I am using a table which is partitioned by load_date column and is weekly optimized with delta optimize command as source dataset for my use case.
The table schema is as shown below:
+-----------------+--------------------+------------+---------+--------+---------------+
| ID| readout_id|readout_date|load_date|item_txt| item_value_txt|
+-----------------+--------------------+------------+---------+--------+---------------+
Later this table will be pivoted on columns item_txt and item_value_txt and many operations are applied using multiple window functions as shown below:
val windowSpec = Window.partitionBy("id","readout_date")
val windowSpec1 = Window.partitionBy("id","readout_date").orderBy(col("readout_id") desc)
val windowSpec2 = Window.partitionBy("id").orderBy("readout_date")
val windowSpec3 = Window.partitionBy("id").orderBy("readout_date").rowsBetween(Window.unboundedPreceding, Window.currentRow)
val windowSpec4 = Window.partitionBy("id").orderBy("readout_date").rowsBetween(Window.unboundedPreceding, Window.currentRow-1)

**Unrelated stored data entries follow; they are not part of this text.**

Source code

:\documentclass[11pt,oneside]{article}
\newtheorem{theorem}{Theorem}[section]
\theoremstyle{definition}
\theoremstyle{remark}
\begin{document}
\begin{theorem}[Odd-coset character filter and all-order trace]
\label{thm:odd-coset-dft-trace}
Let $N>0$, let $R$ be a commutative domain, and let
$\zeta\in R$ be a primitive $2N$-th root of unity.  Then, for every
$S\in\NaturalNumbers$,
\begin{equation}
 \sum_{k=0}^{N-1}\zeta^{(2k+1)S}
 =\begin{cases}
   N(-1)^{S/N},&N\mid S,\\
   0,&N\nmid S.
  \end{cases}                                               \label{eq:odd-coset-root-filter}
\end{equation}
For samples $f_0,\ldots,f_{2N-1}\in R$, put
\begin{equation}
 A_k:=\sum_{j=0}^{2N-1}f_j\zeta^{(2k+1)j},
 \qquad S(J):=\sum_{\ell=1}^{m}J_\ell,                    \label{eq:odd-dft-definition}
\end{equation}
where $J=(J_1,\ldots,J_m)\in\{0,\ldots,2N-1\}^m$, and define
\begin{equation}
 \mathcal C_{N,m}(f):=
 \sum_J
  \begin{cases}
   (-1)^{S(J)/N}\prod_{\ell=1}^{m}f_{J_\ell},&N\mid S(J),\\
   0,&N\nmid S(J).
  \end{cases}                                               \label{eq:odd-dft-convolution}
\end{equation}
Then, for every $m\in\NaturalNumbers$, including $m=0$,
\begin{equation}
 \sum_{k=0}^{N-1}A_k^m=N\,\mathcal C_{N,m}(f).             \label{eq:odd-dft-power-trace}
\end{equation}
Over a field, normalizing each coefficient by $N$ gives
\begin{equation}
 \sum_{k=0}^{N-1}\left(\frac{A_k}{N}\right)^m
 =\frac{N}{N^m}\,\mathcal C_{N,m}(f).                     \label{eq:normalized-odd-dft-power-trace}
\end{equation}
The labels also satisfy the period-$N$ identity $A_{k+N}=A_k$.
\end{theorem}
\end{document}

These window functions are used to achieve multiple logic on the data. Even there are few joins used to process the data.
The final table is partitioned with readout_date and id and could see the performance is very poor as it take much time for 100 ids and 100 readout_date
If I am not partitioning the final table I am getting the below error.
Job aborted due to stage failure: Total size of serialized results of 129 tasks (4.0 GiB) is bigger than spark.driver.maxResultSize 4.0 GiB.
The expected count of id in production is billions and I expect much more throttling and performance issues while processing with complete data.
Below provided the cluster configuration and utilization metrics.
Please let me know if anything is wrong while doing repartitioning, any methods to improve cluster utilization, to improve performance...
Any leads Appreciated!